2. ## Re: Implicit function theorem: what if for a given x_i=x^0_i, there are more y_j=y^k_

let's look at a very simple example: when m = n = 1. define:

F(x,y) = x2+y2 - 1.

consider now (a,b) such that F(a,b) = 0. suppose that a = √2/2, for example. well, we have two choices for b, both of which work: b = √2/2, and b = -√2/2.

if we use (a,b) = (√2/2,√2/2) we get the function (defined only in a neighborhood of √2/2 in R) f(x) = √(1 - x2).

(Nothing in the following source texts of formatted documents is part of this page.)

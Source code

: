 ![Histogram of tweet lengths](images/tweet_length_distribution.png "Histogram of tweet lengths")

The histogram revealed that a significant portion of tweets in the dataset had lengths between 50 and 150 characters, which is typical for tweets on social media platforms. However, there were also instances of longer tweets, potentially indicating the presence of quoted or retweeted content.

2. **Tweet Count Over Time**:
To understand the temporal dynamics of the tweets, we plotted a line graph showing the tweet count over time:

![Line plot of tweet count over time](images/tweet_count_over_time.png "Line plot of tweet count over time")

if we use (a,b) = (√2/2,-√2/2), we get the function f(x) = -√(1 - x2).

if we try to define f in a neighborhood of a = 1, we have a problem: neither half of the circle works. why is this so? let's look at the Jacobian matrix DF:

$DF(a,b) = \begin{bmatrix} \frac{\partial F}{\partial x}(a,b)&\frac{\partial F}{\partial y}(a,b) \end{bmatrix} = [2a\ 2b]$

at the point (1,0), the square (1x1) matrix 2b is not invertible, we have b = 0, and the inverse of the 1x1 matrix [2b] does not exist, since det([2b]) = 2b = 2(0) = 0.

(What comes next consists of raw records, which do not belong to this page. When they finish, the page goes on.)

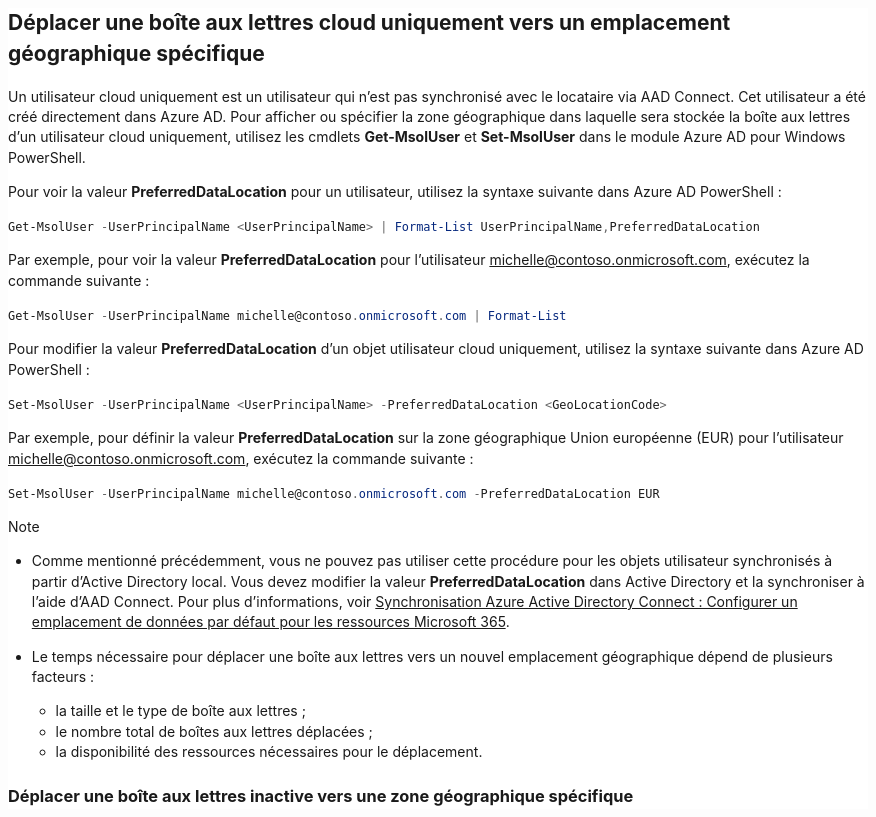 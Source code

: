 ## <a name="move-an-existing-cloud-only-mailbox-to-a-specific-geo-location"></a>Déplacer une boîte aux lettres cloud uniquement vers un emplacement géographique spécifique

Un utilisateur cloud uniquement est un utilisateur qui n’est pas synchronisé avec le locataire via AAD Connect. Cet utilisateur a été créé directement dans Azure AD. Pour afficher ou spécifier la zone géographique dans laquelle sera stockée la boîte aux lettres d’un utilisateur cloud uniquement, utilisez les cmdlets **Get-MsolUser** et **Set-MsolUser** dans le module Azure AD pour Windows PowerShell.

Pour voir la valeur **PreferredDataLocation** pour un utilisateur, utilisez la syntaxe suivante dans Azure AD PowerShell :

```powershell
Get-MsolUser -UserPrincipalName <UserPrincipalName> | Format-List UserPrincipalName,PreferredDataLocation
```

Par exemple, pour voir la valeur **PreferredDataLocation** pour l’utilisateur michelle@contoso.onmicrosoft.com, exécutez la commande suivante :

```powershell
Get-MsolUser -UserPrincipalName michelle@contoso.onmicrosoft.com | Format-List
```

Pour modifier la valeur **PreferredDataLocation** d’un objet utilisateur cloud uniquement, utilisez la syntaxe suivante dans Azure AD PowerShell :

```powershell
Set-MsolUser -UserPrincipalName <UserPrincipalName> -PreferredDataLocation <GeoLocationCode>
```

Par exemple, pour définir la valeur **PreferredDataLocation** sur la zone géographique Union européenne (EUR) pour l’utilisateur michelle@contoso.onmicrosoft.com, exécutez la commande suivante :

```powershell
Set-MsolUser -UserPrincipalName michelle@contoso.onmicrosoft.com -PreferredDataLocation EUR
```

> [!NOTE]
>
> - Comme mentionné précédemment, vous ne pouvez pas utiliser cette procédure pour les objets utilisateur synchronisés à partir d’Active Directory local. Vous devez modifier la valeur **PreferredDataLocation** dans Active Directory et la synchroniser à l’aide d’AAD Connect. Pour plus d’informations, voir [Synchronisation Azure Active Directory Connect : Configurer un emplacement de données par défaut pour les ressources Microsoft 365](/azure/active-directory/connect/active-directory-aadconnectsync-feature-preferreddatalocation).
>
> - Le temps nécessaire pour déplacer une boîte aux lettres vers un nouvel emplacement géographique dépend de plusieurs facteurs :
>
>   - la taille et le type de boîte aux lettres ;
>   - le nombre total de boîtes aux lettres déplacées ;
>   - la disponibilité des ressources nécessaires pour le déplacement.

### <a name="move-an-inactive-mailbox-to-a-specific-geo"></a>Déplacer une boîte aux lettres inactive vers une zone géographique spécifique
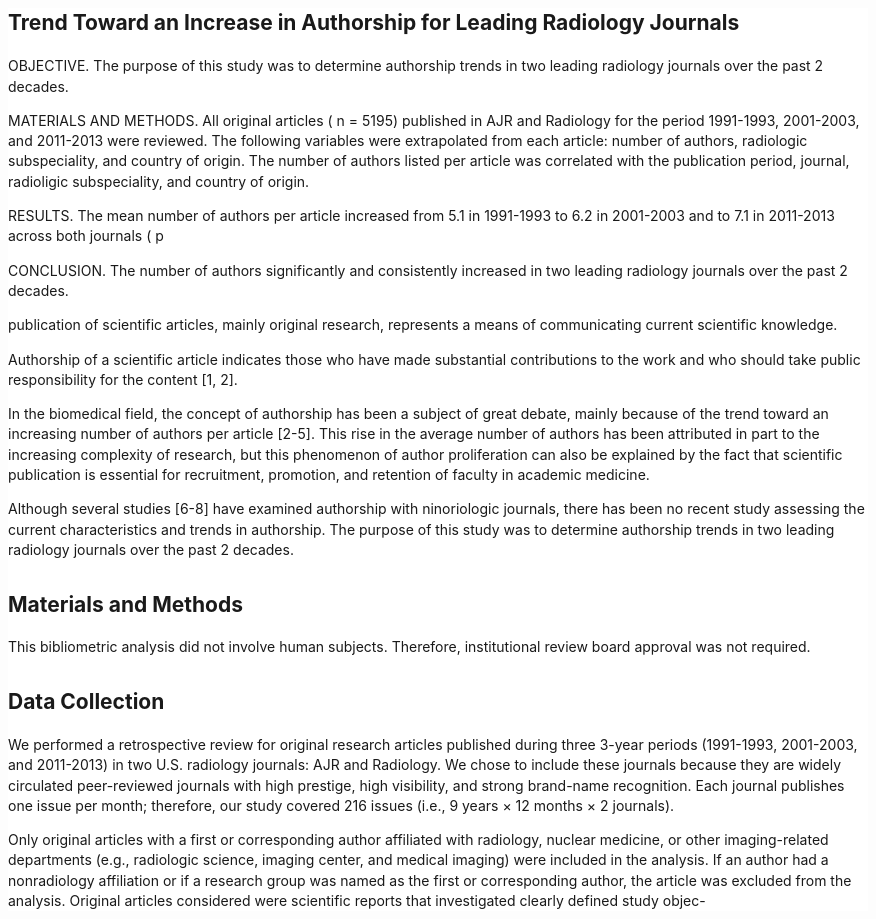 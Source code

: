 ## Trend Toward an Increase in Authorship for Leading Radiology Journals

OBJECTIVE. The purpose of this study was to determine authorship trends in two leading radiology journals over the past 2 decades.

MATERIALS AND METHODS. All original articles ( n = 5195) published in AJR and Radiology for the period 1991-1993, 2001-2003, and 2011-2013 were reviewed. The following variables were extrapolated from each article: number of authors, radiologic subspeciality, and country of origin. The number of authors listed per article was correlated with the publication period, journal, radioligic subspeciality, and country of origin.

RESULTS. The mean number of authors per article increased from 5.1 in 1991-1993 to 6.2 in 2001-2003 and to 7.1 in 2011-2013 across both journals ( p

CONCLUSION. The number of authors significantly and consistently increased in two leading radiology journals over the past 2 decades.



publication of scientific articles, mainly original research, represents a means of communicating current scientific knowledge.

Authorship of a scientific article indicates those who have made substantial contributions to the work and who should take public responsibility for the content [1, 2].

In the biomedical field, the concept of authorship has been a subject of great debate, mainly because of the trend toward an increasing number of authors per article [2-5]. This rise in the average number of authors has been attributed in part to the increasing complexity of research, but this phenomenon of author proliferation can also be explained by the fact that scientific publication is essential for recruitment, promotion, and retention of faculty in academic medicine.

Although several studies [6-8] have examined authorship with ninoriologic journals, there has been no recent study assessing the current characteristics and trends in authorship. The purpose of this study was to determine authorship trends in two leading radiology journals over the past 2 decades.

## Materials and Methods

This bibliometric analysis did not involve human subjects. Therefore, institutional review board approval was not required.

## Data Collection

We performed a retrospective review for original research articles published during three 3-year periods (1991-1993, 2001-2003, and 2011-2013) in two U.S. radiology journals: AJR and Radiology. We chose to include these journals because they are widely circulated peer-reviewed journals with high prestige, high visibility, and strong brand-name recognition. Each journal publishes one issue per month; therefore, our study covered 216 issues (i.e., 9 years × 12 months × 2 journals).

Only original articles with a first or corresponding author affiliated with radiology, nuclear medicine, or other imaging-related departments (e.g., radiologic science, imaging center, and medical imaging) were included in the analysis. If an author had a nonradiology affiliation or if a research group was named as the first or corresponding author, the article was excluded from the analysis. Original articles considered were scientific reports that investigated clearly defined study objec-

this is the important part you're missing about the implicit function theorem, there is a condition on how F is changing with respect to the y-variables, the nxn matrix (∂Fm+i/∂yj) MUST be invertible.

the second key point is "which solution" of F(x1,....,xm,y1,....,yn) = 0 we choose (and there could be several), depends on which point:

(a1,...,am,b1,....,bn) we're at, the implicitly defined function f is only defined LOCALLY (it may be impossible to find a function f that works everywhere).

here is a more "grown-up example":

let F(x,y,z,w) = (x2+y2-z2-w2,x2+y2+z+w) this is a function from R4 to R2.

clearly F(1,1,-1,-1) = (0,0). let's check the following matrix determinant:

$\begin{vmatrix} \dfrac{\partial F_1}{\partial z}(1,1,-1,1)& \dfrac{\partial F_1}{\partial w}(1,1,-1,-1)\\ \ &\ \\ \dfrac{\partial F_2}{\partial z}(1,1,-1,-1)& \dfrac{\partial F_2}{\partial w}(1,1,-1,-1) \end{vmatrix}$

$= \begin{vmatrix} -2z&-2w\\1&1 \end{vmatrix}_{(1,1,-1,-1)} = \begin{vmatrix}2&2\\1&1 \end{vmatrix} = 0$

this tells us that (1,1,-1,-1) is a "bad point" to try to implicitly define a function f with F(x,y,f(x,y)) = (0,0).

on the other hand, we also have F(√2/2,√2/2,-1,0) = (0,0) and for this point the matrix above is:

$\begin{bmatrix}2&0\\1&1 \end{bmatrix}$, which has non-zero determinant, so this is a "good point".